Predicting pain outcomes after digital care in chronic spinal pain: the roles of disability, work impairment, and occupation in a secondary analysis of a prospective clinical study - Report - MDSpire
Advertisement
Predicting pain outcomes after digital care in chronic spinal pain: the roles of disability, work impairment, and occupation in a secondary analysis of a prospective clinical study
Predicting Pain Outcomes After Digital Care for Chronic Spinal Pain
Overview
This study analyzed 13,330 adults with chronic spinal pain undergoing a digital care program (DCP) to identify predictors of post-treatment pain outcomes. Baseline disability and job type significantly influenced pain levels after treatment, while work impairment did not. These findings were consistent across neck and low back pain patients.
Background
Chronic spinal pain is a leading cause of disability and productivity loss globally, with substantial healthcare and indirect costs. Multimodal rehabilitation is the first-line treatment, but patient responses vary widely. Digital care programs offer scalable, accessible treatment options, yet predictors of outcomes in digital settings remain underexplored. Understanding factors such as disability, work impairment, and occupation can enhance personalized care and prognosis.
Data Highlights
Predictor
Effect on Last Pain Score (β)
Standard Error
P-value
Baseline Disability
0.30
0.02
<.001
Business Occupations vs Goods-Producing
-0.18
0.07
0.015
Business Occupations vs Healthcare/Education
-0.14
0.04
0.001
Work Impairment (WPAI Overall and Activity)
Not significant
–
–
Key Findings
Higher baseline disability scores predicted higher pain levels after digital treatment (β=0.30, P<.001).
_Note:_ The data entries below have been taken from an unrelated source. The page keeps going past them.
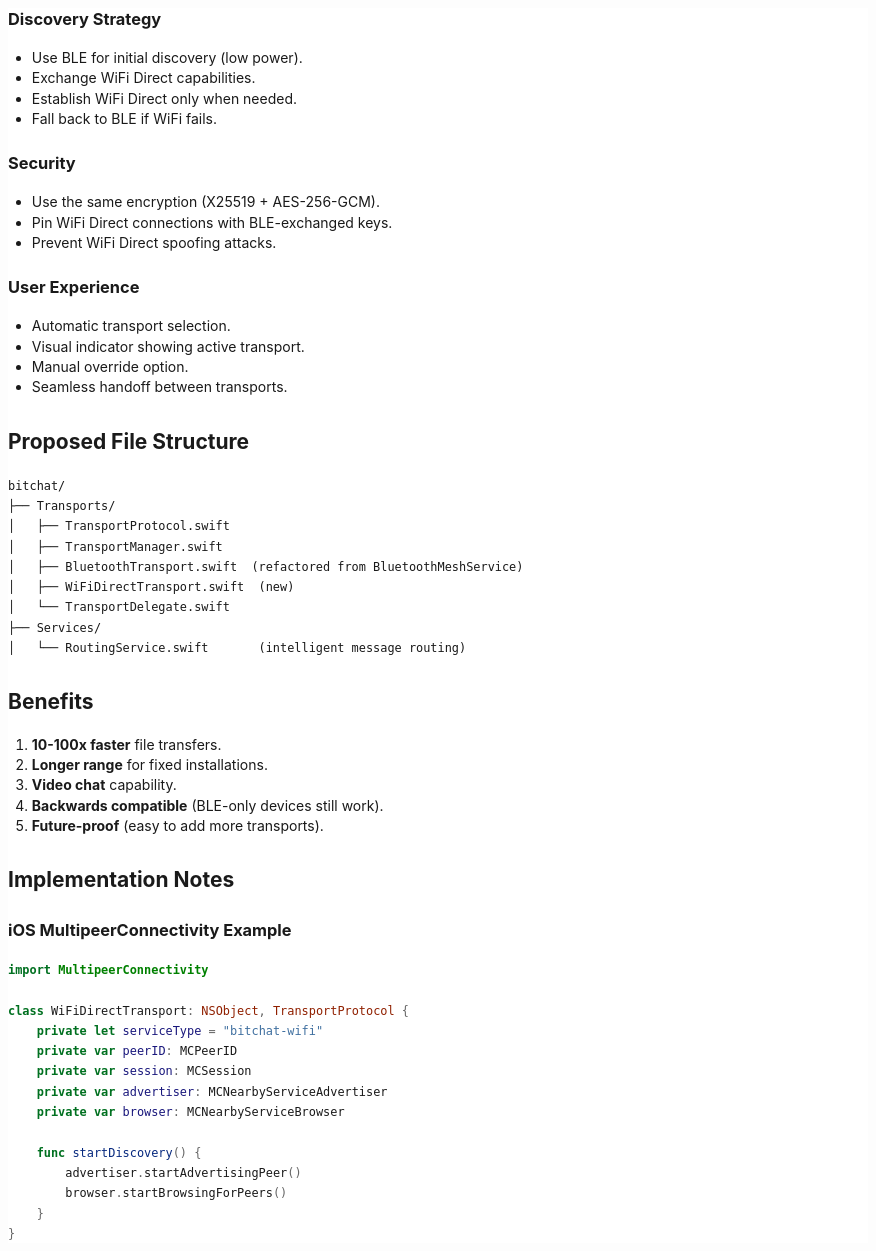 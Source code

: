 ### Discovery Strategy
- Use BLE for initial discovery (low power).
- Exchange WiFi Direct capabilities.
- Establish WiFi Direct only when needed.
- Fall back to BLE if WiFi fails.

### Security
- Use the same encryption (X25519 + AES-256-GCM).
- Pin WiFi Direct connections with BLE-exchanged keys.
- Prevent WiFi Direct spoofing attacks.

### User Experience
- Automatic transport selection.
- Visual indicator showing active transport.
- Manual override option.
- Seamless handoff between transports.

## Proposed File Structure

```
bitchat/
├── Transports/
│   ├── TransportProtocol.swift
│   ├── TransportManager.swift
│   ├── BluetoothTransport.swift  (refactored from BluetoothMeshService)
│   ├── WiFiDirectTransport.swift  (new)
│   └── TransportDelegate.swift
├── Services/
│   └── RoutingService.swift       (intelligent message routing)
```

## Benefits

1. **10-100x faster** file transfers.
2. **Longer range** for fixed installations.
3. **Video chat** capability.
4. **Backwards compatible** (BLE-only devices still work).
5. **Future-proof** (easy to add more transports).

## Implementation Notes

### iOS MultipeerConnectivity Example

```swift
import MultipeerConnectivity

class WiFiDirectTransport: NSObject, TransportProtocol {
    private let serviceType = "bitchat-wifi"
    private var peerID: MCPeerID
    private var session: MCSession
    private var advertiser: MCNearbyServiceAdvertiser
    private var browser: MCNearbyServiceBrowser
    
    func startDiscovery() {
        advertiser.startAdvertisingPeer()
        browser.startBrowsingForPeers()
    }
}
```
Occupation type influenced outcomes: business-related jobs had higher pain scores compared to goods-producing and healthcare/education jobs.
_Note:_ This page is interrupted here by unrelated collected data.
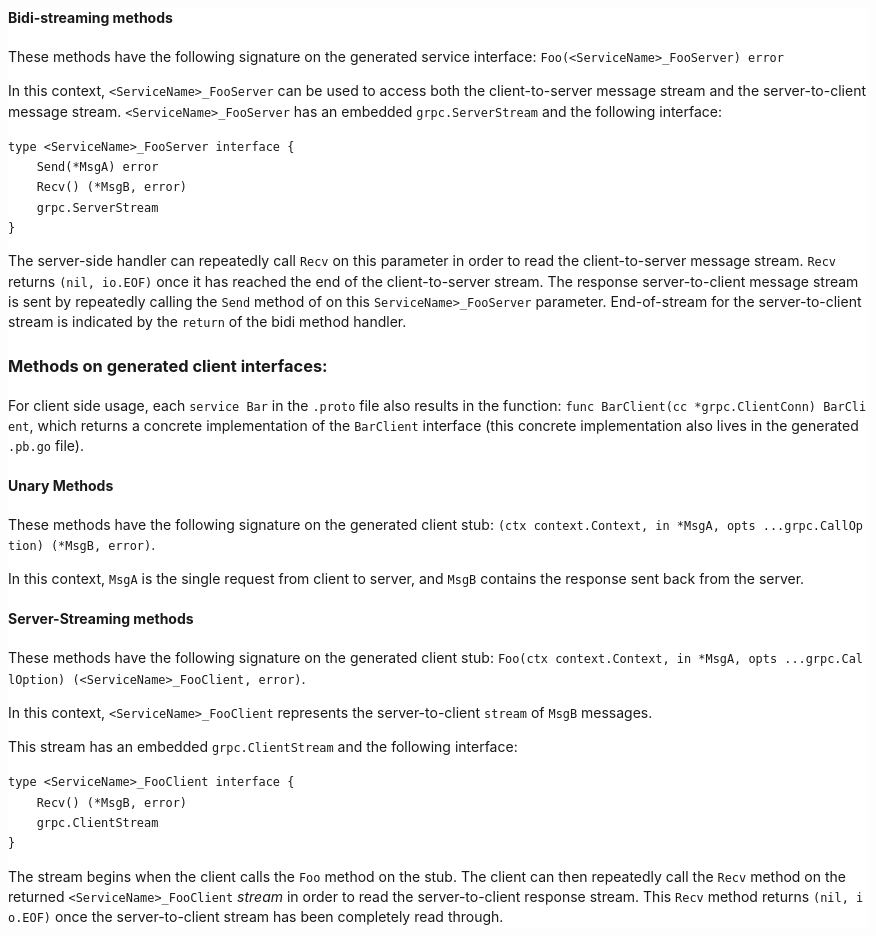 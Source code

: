 #### Bidi-streaming methods
These methods have the following signature on the generated service interface:
`Foo(<ServiceName>_FooServer) error`

In this context, `<ServiceName>_FooServer` can be used to access both the client-to-server message stream and the server-to-client message stream.
`<ServiceName>_FooServer` has an embedded `grpc.ServerStream` and the following interface:

```
type <ServiceName>_FooServer interface {
	Send(*MsgA) error
	Recv() (*MsgB, error)
	grpc.ServerStream
}
```

The server-side handler can repeatedly call `Recv` on this parameter in order to read the client-to-server message stream.
`Recv` returns `(nil, io.EOF)` once it has reached the end of the client-to-server stream.
The response server-to-client message stream is sent by repeatedly calling the `Send` method of on this `ServiceName>_FooServer` parameter.
End-of-stream for the server-to-client stream is indicated by the `return` of the bidi method handler.

### Methods on generated client interfaces:
For client side usage, each `service Bar` in the `.proto` file also results in the function: `func BarClient(cc *grpc.ClientConn) BarClient`, which
returns a concrete implementation of the `BarClient` interface (this concrete implementation also lives in the generated `.pb.go` file).

#### Unary Methods 
These methods have the following signature on the generated client stub:
`(ctx context.Context, in *MsgA, opts ...grpc.CallOption) (*MsgB, error)`.

In this context, `MsgA` is the single request from client to server, and `MsgB` contains the response sent back from the server.

#### Server-Streaming methods
These methods have the following signature on the generated client stub:
`Foo(ctx context.Context, in *MsgA, opts ...grpc.CallOption) (<ServiceName>_FooClient, error)`.

In this context, `<ServiceName>_FooClient` represents the server-to-client `stream` of `MsgB` messages.

This stream has an embedded `grpc.ClientStream` and the following interface:

```
type <ServiceName>_FooClient interface {
	Recv() (*MsgB, error)
	grpc.ClientStream
}
```

The stream begins when the client calls the `Foo` method on the stub. 
The client can then repeatedly call the `Recv` method on the returned `<ServiceName>_FooClient` <i>stream</i> in order to read the server-to-client response stream. 
This `Recv` method returns `(nil, io.EOF)` once the server-to-client stream has been completely read through.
Work impairment measures (WPAI Overall and Activity) were not significant predictors after adjusting for covariates.
Predictor effects were consistent regardless of pain location (neck vs low back).
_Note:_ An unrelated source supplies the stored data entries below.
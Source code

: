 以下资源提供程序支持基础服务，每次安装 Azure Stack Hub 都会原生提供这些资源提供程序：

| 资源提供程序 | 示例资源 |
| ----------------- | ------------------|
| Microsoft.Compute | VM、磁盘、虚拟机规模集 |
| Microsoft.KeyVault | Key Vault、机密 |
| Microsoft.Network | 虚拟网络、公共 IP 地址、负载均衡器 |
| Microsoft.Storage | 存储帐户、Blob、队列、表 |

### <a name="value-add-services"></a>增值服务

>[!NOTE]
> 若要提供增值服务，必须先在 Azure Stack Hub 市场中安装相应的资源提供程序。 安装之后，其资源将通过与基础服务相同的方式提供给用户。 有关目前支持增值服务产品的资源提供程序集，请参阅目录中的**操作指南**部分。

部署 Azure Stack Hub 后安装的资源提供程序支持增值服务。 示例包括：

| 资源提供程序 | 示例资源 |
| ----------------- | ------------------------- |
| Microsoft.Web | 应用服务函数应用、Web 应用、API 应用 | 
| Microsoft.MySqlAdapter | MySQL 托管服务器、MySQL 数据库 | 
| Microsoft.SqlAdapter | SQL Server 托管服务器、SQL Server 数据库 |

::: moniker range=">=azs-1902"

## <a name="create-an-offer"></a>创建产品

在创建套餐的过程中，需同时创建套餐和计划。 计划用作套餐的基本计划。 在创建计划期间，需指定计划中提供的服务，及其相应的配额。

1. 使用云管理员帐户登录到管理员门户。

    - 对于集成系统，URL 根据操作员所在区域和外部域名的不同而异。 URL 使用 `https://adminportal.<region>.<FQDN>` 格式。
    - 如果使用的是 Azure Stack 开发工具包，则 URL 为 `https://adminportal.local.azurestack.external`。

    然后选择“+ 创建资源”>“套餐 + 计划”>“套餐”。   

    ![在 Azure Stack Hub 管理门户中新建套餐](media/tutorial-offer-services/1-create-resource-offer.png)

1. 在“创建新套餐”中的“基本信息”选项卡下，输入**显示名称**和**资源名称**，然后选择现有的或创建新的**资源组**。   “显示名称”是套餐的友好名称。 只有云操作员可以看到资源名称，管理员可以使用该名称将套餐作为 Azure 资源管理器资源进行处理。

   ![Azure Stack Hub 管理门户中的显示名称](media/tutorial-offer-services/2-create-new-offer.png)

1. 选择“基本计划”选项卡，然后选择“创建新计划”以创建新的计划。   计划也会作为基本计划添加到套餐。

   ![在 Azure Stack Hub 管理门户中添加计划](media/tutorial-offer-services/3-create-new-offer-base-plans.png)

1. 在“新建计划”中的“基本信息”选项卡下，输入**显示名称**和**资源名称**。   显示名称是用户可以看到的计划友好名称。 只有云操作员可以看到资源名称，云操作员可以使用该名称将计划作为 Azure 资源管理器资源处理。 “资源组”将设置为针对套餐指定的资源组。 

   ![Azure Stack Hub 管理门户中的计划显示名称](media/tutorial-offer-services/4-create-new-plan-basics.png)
The final predictive model explained 21.3% of the variance in post-treatment pain scores.
Clinical Implications
Incorporating baseline disability and occupation type into routine screening can improve prediction of pain outcomes following digital rehabilitation for chronic spinal pain. This enables clinicians to better tailor treatment plans and manage patient expectations. Work impairment measures may be less useful as prognostic tools in this context.
Conclusion
Baseline disability and job type are important predictors of pain outcomes after digital care for chronic spinal pain, while work impairment is not. Integrating these factors into clinical workflows may enhance personalized rehabilitation strategies.